Она была старше его лет на десять, и потому смущаться должен был он – а смущалась она. Тут только он заметил, что она дрожит.
– Оставишь на ночь меня или нет?
– Нельзя мне, милый.
Они пошли на жилую половину – теперь она дрожала всем телом.
– Почему же нельзя?
– Нельзя, милый. На сеновал иди.
Он облизнул губы, он был как рыба на крючке; у дверей он попытался ее потискать. За перегородкой спали дети. Где-то в далеком углу горела маленькая свечечка.
– Слушай, кума, – зашептал Серый, – я ведь с Петухом водился, в шайке его был – мы там кой-чего пособирали, золотишко, камушки.
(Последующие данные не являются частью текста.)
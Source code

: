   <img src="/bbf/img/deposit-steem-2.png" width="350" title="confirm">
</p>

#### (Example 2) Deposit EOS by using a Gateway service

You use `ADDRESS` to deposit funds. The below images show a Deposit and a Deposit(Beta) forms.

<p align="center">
Я тебе привезу.
Она молчала и тряслась.
– У меня там сережки имеются, глаз не оторвешь. Платиновые. Моя доля лежит...
Он загибал пальцы:
– Значит, серьга. Брошка есть. Браслетка есть. Ну и монеты золотые – много не дам, но что-то подарю.
Он еще раз спросил:
– Поладим?
– Нет...
– Чего? Я не обманщик.
– Нельзя, милый.
И тогда Серый взмолился: «Тетенька, ну чего тебе стоит. Томлюсь я, одиноко мне!» – он потянулся к ней, но она отодвинула его рукой. Севка пошел на сеновал и все пожимал плечами – чудная какая баба, дрожит всем телом, а непонятная, может, больна чем?.. Только утром он узнал, что имя его разнеслось широко, и узнал, за что его ловят. Пахнущий сеновалом, поевший, Севка Серый оглаживал коня, а мимо с заутрени тащились старухи; они не знали его в лицо, они злобно шептались:
– Богохульник топчет икону для своего же горя.
– А батюшка наш медлит.
Севка стоял в пяти шагах от старух, заслоненный лошадью.
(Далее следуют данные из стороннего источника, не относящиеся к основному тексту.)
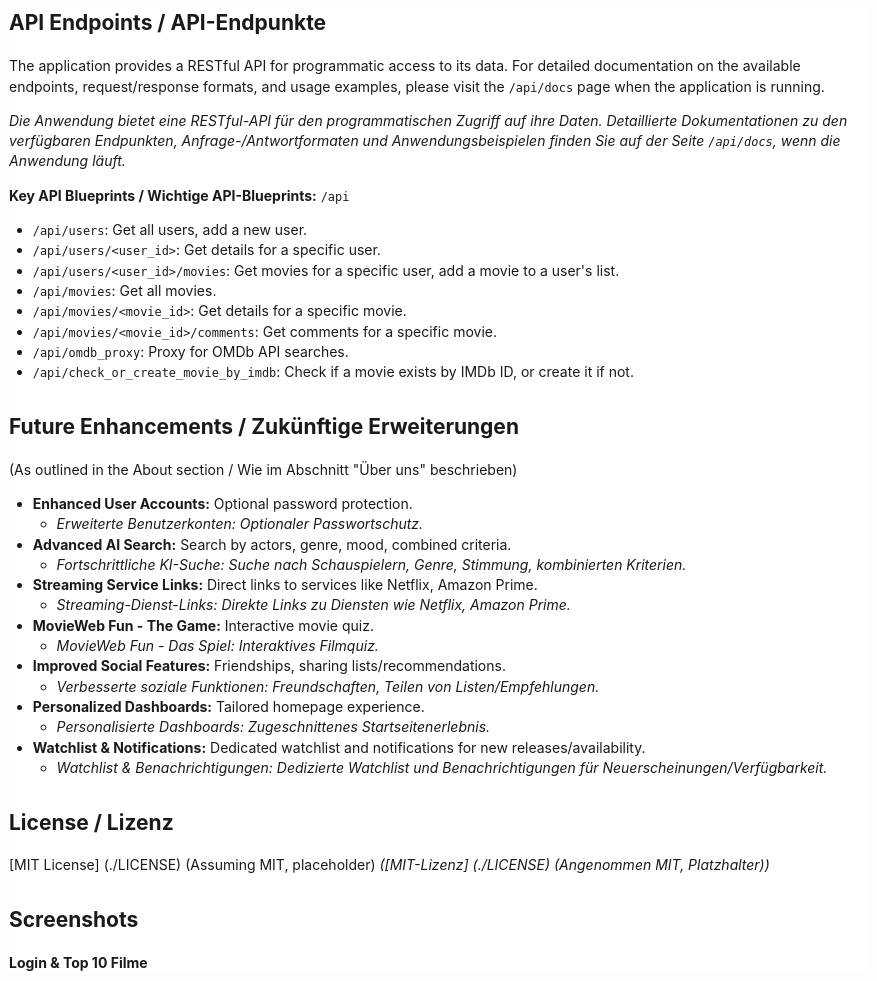 ## API Endpoints / API-Endpunkte

The application provides a RESTful API for programmatic access to its data. For detailed documentation on the available endpoints, request/response formats, and usage examples, please visit the `/api/docs` page when the application is running.

*Die Anwendung bietet eine RESTful-API für den programmatischen Zugriff auf ihre Daten. Detaillierte Dokumentationen zu den verfügbaren Endpunkten, Anfrage-/Antwortformaten und Anwendungsbeispielen finden Sie auf der Seite `/api/docs`, wenn die Anwendung läuft.*

**Key API Blueprints / Wichtige API-Blueprints:** `/api`

*   `/api/users`: Get all users, add a new user.
*   `/api/users/<user_id>`: Get details for a specific user.
*   `/api/users/<user_id>/movies`: Get movies for a specific user, add a movie to a user's list.
*   `/api/movies`: Get all movies.
*   `/api/movies/<movie_id>`: Get details for a specific movie.
*   `/api/movies/<movie_id>/comments`: Get comments for a specific movie.
*   `/api/omdb_proxy`: Proxy for OMDb API searches.
*   `/api/check_or_create_movie_by_imdb`: Check if a movie exists by IMDb ID, or create it if not.

## Future Enhancements / Zukünftige Erweiterungen

(As outlined in the About section / Wie im Abschnitt "Über uns" beschrieben)

*   **Enhanced User Accounts:** Optional password protection.
    *   *Erweiterte Benutzerkonten: Optionaler Passwortschutz.*
*   **Advanced AI Search:** Search by actors, genre, mood, combined criteria.
    *   *Fortschrittliche KI-Suche: Suche nach Schauspielern, Genre, Stimmung, kombinierten Kriterien.*
*   **Streaming Service Links:** Direct links to services like Netflix, Amazon Prime.
    *   *Streaming-Dienst-Links: Direkte Links zu Diensten wie Netflix, Amazon Prime.*
*   **MovieWeb Fun - The Game:** Interactive movie quiz.
    *   *MovieWeb Fun - Das Spiel: Interaktives Filmquiz.*
*   **Improved Social Features:** Friendships, sharing lists/recommendations.
    *   *Verbesserte soziale Funktionen: Freundschaften, Teilen von Listen/Empfehlungen.*
*   **Personalized Dashboards:** Tailored homepage experience.
    *   *Personalisierte Dashboards: Zugeschnittenes Startseitenerlebnis.*
*   **Watchlist & Notifications:** Dedicated watchlist and notifications for new releases/availability.
    *   *Watchlist & Benachrichtigungen: Dedizierte Watchlist und Benachrichtigungen für Neuerscheinungen/Verfügbarkeit.*

## License / Lizenz

[MIT License] (./LICENSE) (Assuming MIT, placeholder)
*([MIT-Lizenz] (./LICENSE) (Angenommen MIT, Platzhalter))*

## Screenshots

**Login & Top 10 Filme**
– В Троицкой его уже сегодня проклинать будут. А когда же мы?
– В Троицкой мужики умелые. Изловят Серого – и на дереве кончат.
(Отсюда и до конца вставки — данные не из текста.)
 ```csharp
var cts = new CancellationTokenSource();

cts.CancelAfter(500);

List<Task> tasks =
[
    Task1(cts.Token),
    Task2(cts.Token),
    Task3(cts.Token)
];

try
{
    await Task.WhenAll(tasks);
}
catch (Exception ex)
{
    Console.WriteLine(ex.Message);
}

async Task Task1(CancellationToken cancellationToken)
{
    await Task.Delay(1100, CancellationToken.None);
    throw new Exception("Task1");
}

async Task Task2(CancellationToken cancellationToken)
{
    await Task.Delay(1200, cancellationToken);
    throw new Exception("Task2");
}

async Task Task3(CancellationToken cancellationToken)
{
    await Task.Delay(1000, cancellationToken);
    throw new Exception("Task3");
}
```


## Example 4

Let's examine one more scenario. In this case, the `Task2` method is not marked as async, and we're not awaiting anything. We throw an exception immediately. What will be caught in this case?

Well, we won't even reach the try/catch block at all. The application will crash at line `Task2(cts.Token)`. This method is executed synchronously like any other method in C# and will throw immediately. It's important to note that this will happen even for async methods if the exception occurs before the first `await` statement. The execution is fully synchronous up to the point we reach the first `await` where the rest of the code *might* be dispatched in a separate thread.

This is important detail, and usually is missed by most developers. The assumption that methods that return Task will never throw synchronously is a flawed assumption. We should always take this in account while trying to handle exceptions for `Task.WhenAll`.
Севка похолодел, потом затрясся самой мелкой дрожью. Кончить на дереве – вид казни за святотатство, взятый у старообрядцев и встречавшийся крайне редко. Серый сразу же вспомнил, как в ту ночь в суете ограбления поскользнулся он на иконе; икона валялась, он поскользнулся и в ярости дважды слепо топнул сапогом. Старухи прошли мимо. Его била дрожь. Он и думать не думал, что до такой степени боится смерти. Весь день он гнал и гнал лошадь. Он попытался добыть ружье, но не вышло: не повезло самую малость. Один казак спал в седле, другой на траве. Их было двое посреди ровного поля – Серый крался, подползал к ним, травинка не шелохнулась. Тихо было. И без луны. Но казак не спал. Когда Серый потянулся к стволу, казак вдруг ударил его в лицо – резко и сильно. Серый побежал, постанывая, а казак смеялся. «Чего ты?» – спросил тот, что спал в седле. «А тут бродяжка подполз. За хлебом к сумке тянулся. Ох и засветил я ему!»
Они прислушались к топоту уезжавшего прочь Севки Серого.
– На коне... Значит, не бродяжка. Пастух.